Data section>
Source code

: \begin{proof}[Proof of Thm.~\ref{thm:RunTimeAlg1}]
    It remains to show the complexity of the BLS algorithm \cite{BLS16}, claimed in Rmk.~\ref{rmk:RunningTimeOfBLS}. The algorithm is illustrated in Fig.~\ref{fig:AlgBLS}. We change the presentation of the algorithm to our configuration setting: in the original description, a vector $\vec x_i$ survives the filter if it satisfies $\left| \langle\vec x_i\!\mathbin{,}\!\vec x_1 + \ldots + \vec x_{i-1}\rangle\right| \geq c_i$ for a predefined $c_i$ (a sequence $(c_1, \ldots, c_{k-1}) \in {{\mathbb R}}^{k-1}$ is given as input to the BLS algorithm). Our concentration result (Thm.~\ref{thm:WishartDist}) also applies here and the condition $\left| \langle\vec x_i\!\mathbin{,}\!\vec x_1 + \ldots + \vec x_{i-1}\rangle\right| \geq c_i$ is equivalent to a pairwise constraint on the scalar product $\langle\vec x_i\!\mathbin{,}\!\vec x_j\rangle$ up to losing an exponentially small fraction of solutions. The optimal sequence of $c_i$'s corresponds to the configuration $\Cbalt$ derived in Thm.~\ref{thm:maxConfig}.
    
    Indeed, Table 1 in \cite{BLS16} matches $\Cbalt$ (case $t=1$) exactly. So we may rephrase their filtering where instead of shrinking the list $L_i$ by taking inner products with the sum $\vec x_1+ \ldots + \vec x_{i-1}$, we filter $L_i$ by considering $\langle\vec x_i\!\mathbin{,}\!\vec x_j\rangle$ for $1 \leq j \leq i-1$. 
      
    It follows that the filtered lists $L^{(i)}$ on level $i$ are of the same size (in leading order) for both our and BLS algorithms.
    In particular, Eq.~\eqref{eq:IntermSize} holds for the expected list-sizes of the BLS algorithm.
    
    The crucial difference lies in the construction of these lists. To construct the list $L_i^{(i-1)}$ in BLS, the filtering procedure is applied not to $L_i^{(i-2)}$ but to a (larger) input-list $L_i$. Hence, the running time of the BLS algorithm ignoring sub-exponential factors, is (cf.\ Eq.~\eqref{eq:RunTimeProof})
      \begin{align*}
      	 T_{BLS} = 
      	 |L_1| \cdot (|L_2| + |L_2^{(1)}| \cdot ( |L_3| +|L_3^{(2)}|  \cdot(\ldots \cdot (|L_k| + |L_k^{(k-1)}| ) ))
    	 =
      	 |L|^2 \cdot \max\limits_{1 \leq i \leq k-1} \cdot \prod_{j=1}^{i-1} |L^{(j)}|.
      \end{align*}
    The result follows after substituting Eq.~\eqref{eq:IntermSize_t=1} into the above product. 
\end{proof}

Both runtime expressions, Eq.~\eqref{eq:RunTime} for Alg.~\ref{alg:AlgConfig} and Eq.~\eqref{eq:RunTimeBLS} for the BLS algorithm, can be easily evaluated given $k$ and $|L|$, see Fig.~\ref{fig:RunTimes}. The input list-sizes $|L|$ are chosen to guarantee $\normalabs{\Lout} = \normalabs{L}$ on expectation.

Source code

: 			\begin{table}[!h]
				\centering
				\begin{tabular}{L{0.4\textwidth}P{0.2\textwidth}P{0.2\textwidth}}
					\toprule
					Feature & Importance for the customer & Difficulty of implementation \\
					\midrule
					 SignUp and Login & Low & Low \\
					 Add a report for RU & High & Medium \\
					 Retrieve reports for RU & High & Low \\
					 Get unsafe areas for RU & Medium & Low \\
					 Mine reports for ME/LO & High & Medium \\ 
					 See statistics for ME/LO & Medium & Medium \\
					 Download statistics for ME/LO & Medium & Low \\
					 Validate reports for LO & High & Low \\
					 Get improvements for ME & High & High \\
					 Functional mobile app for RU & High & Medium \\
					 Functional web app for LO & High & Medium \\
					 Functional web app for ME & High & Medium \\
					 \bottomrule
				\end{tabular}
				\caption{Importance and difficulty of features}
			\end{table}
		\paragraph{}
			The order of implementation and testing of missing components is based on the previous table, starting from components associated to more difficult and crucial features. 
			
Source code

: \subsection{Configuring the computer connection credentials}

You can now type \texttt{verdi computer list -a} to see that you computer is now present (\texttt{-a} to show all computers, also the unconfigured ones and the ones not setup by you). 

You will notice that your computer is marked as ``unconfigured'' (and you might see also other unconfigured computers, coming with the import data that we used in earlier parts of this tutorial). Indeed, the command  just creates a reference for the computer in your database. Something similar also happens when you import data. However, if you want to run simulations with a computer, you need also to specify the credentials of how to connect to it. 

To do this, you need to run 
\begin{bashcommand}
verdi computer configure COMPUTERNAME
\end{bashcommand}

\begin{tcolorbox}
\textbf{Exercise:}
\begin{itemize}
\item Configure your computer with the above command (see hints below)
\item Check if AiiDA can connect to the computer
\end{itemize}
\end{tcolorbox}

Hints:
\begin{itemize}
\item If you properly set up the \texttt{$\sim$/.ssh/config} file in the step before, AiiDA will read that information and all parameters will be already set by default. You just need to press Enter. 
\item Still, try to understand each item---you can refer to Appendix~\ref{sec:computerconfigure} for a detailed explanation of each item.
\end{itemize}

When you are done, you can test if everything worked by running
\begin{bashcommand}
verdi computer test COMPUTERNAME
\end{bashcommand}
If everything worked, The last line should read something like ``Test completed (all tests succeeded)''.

What to produce> Within the data above, the lines from the one with "for the BLS" to the one with "Add a report for RU & High & Medium \\" must be repeated exactly; no other line belongs in the answer.

Answer section>
Both runtime expressions, Eq.~\eqref{eq:RunTime} for Alg.~\ref{alg:AlgConfig} and Eq.~\eqref{eq:RunTimeBLS} for the BLS algorithm, can be easily evaluated given $k$ and $|L|$, see Fig.~\ref{fig:RunTimes}. The input list-sizes $|L|$ are chosen to guarantee $\normalabs{\Lout} = \normalabs{L}$ on expectation.

Source code

: 			\begin{table}[!h]
				\centering
				\begin{tabular}{L{0.4\textwidth}P{0.2\textwidth}P{0.2\textwidth}}
					\toprule
					Feature & Importance for the customer & Difficulty of implementation \\
					\midrule
					 SignUp and Login & Low & Low \\
					 Add a report for RU & High & Medium \\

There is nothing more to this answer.